[Items from a dataset]
....................
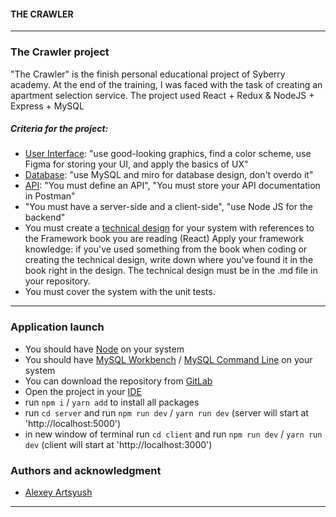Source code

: #### THE СRAWLER
***

### The Crawler project
"The Crawler" is the finish personal educational project of Syberry academy.
At the end of the training, I was faced with the task of creating an apartment selection service. The project used React + Redux & NodeJS + Express + MySQL

##### Сriteria for the project:
- [User Interface](https://www.figma.com/file/BawCR47oNU5n6LhWFbjnlq/The-Crawler?node-id=0%3A1): "use good-looking graphics, find a color scheme, use Figma for storing your UI, and apply the basics of UX"
- [Database](https://miro.com/app/board/uXjVPJ-saRQ=/?share_link_id=328143094921): "use MySQL and miro for database design, don't overdo it"
- [API](https://documenter.getpostman.com/view/18672204/2s7YfGGJTf): "You must define an API", "You must store your API documentation in Postman"
- "You must have a server-side and a client-side", "use Node JS for the backend"
- You must create a [technical design](./technical-design.md) for your system with references to the Framework book you are reading (React)
Apply your framework knowledge: if you've used something from the book when coding or creating the technical design, write down where you've found it in the book right in the design.
The technical design must be in the .md file in your repository.
- You must cover the system with the unit tests.

***


### Application launch

- You should have [Node](https://nodejs.org/en/) on your system
- You should have [MySQL Workbench](https://dev.mysql.com/downloads/workbench/) / [MySQL Command Line](https://dev.mysql.com/doc/refman/8.0/en/mysql.html) on your system 
- You can download the repository from [GitLab](https://git.syberry.com/a.artyush/aqua-playground) 
- Open the project in your [IDE](https://code.visualstudio.com/) 
- run `npm i` / `yarn add` to install all packages 
- run `cd server` and run `npm run dev` / `yarn run dev` (server will start at 'http://localhost:5000')
- in new window of terminal run `cd client` and run `npm run dev` / `yarn run dev` (client will start at 'http://localhost:3000')

### Authors and acknowledgment
- [Alexey Artsyush](https://www.linkedin.com/in/alexey-artsiush/)
***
....................
Exercise: A faithful copy of all the records is required, with the pictures left out.

Answer box:
Source code

: #### THE СRAWLER
***

### The Crawler project
"The Crawler" is the finish personal educational project of Syberry academy.
At the end of the training, I was faced with the task of creating an apartment selection service. The project used React + Redux & NodeJS + Express + MySQL

##### Сriteria for the project:
- [User Interface](https://www.figma.com/file/BawCR47oNU5n6LhWFbjnlq/The-Crawler?node-id=0%3A1): "use good-looking graphics, find a color scheme, use Figma for storing your UI, and apply the basics of UX"
- [Database](https://miro.com/app/board/uXjVPJ-saRQ=/?share_link_id=328143094921): "use MySQL and miro for database design, don't overdo it"
- [API](https://documenter.getpostman.com/view/18672204/2s7YfGGJTf): "You must define an API", "You must store your API documentation in Postman"
- "You must have a server-side and a client-side", "use Node JS for the backend"
- You must create a [technical design](./technical-design.md) for your system with references to the Framework book you are reading (React)
Apply your framework knowledge: if you've used something from the book when coding or creating the technical design, write down where you've found it in the book right in the design.
The technical design must be in the .md file in your repository.
- You must cover the system with the unit tests.

***


### Application launch

- You should have [Node](https://nodejs.org/en/) on your system
- You should have [MySQL Workbench](https://dev.mysql.com/downloads/workbench/) / [MySQL Command Line](https://dev.mysql.com/doc/refman/8.0/en/mysql.html) on your system 
- You can download the repository from [GitLab](https://git.syberry.com/a.artyush/aqua-playground) 
- Open the project in your [IDE](https://code.visualstudio.com/) 
- run `npm i` / `yarn add` to install all packages 
- run `cd server` and run `npm run dev` / `yarn run dev` (server will start at 'http://localhost:5000')
- in new window of terminal run `cd client` and run `npm run dev` / `yarn run dev` (client will start at 'http://localhost:3000')

### Authors and acknowledgment
- [Alexey Artsyush](https://www.linkedin.com/in/alexey-artsiush/)
***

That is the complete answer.